Items from a dataset:
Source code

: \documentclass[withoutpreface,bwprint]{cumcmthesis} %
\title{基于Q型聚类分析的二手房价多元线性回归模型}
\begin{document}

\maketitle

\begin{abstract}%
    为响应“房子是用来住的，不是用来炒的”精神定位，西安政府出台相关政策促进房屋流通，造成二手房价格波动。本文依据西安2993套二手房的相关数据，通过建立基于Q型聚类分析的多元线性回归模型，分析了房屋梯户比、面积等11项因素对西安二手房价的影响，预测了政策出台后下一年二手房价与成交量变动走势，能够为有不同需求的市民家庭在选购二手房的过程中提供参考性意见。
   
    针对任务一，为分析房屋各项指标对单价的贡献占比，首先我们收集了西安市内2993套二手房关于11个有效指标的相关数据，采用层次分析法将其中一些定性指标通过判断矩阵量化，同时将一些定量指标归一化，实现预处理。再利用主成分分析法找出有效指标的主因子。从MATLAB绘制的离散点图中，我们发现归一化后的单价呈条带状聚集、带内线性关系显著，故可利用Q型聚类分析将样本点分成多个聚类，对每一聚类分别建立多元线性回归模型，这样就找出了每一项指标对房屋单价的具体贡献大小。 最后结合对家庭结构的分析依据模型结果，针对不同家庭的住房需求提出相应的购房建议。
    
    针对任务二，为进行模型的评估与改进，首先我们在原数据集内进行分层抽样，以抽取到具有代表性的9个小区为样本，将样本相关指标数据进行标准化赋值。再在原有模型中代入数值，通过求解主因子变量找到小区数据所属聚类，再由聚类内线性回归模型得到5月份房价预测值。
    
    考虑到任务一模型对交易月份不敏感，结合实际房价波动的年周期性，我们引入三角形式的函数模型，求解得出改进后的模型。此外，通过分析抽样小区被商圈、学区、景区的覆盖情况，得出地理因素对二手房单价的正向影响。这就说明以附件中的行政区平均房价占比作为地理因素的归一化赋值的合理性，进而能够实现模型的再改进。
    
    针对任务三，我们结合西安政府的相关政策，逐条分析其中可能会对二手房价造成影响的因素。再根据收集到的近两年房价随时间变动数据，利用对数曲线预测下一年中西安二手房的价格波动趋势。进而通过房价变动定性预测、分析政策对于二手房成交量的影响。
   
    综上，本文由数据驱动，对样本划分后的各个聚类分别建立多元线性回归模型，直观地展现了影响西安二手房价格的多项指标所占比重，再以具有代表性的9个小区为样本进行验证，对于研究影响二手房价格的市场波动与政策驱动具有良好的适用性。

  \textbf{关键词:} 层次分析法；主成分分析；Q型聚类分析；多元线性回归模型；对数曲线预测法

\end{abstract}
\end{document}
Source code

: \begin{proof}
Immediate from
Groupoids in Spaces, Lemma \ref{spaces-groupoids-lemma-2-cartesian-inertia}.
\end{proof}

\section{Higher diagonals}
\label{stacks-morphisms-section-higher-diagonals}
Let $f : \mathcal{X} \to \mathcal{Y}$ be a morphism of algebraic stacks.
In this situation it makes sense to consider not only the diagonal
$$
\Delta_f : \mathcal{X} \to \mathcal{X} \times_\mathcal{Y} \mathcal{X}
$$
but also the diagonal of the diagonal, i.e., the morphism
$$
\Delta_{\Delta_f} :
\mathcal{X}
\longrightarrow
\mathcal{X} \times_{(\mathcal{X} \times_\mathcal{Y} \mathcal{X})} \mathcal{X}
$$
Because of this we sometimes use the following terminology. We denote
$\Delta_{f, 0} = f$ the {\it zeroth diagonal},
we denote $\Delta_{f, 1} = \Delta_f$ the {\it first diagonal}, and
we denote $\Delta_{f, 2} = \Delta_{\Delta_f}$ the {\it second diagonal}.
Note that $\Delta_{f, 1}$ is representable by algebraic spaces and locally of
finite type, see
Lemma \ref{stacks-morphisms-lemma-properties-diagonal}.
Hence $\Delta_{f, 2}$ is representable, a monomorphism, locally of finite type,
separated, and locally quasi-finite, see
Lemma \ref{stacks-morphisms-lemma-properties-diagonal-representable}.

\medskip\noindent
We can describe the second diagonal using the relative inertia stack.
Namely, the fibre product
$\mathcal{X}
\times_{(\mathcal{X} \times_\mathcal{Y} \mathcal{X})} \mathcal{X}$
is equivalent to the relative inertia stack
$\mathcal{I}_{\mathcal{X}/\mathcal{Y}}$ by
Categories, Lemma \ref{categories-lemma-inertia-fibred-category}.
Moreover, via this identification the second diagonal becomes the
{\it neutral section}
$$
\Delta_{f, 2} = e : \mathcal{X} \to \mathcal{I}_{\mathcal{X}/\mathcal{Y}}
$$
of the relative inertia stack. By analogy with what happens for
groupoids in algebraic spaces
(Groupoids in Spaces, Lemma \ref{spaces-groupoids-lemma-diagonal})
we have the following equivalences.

__WHAT IS NEEDED__. Go through the entries above, and wherever a line holds the word "denote", copy that line.

__EXERCISE RESULT__.
Because of this we sometimes use the following terminology. We denote
we denote $\Delta_{f, 1} = \Delta_f$ the {\it first diagonal}, and
we denote $\Delta_{f, 2} = \Delta_{\Delta_f}$ the {\it second diagonal}.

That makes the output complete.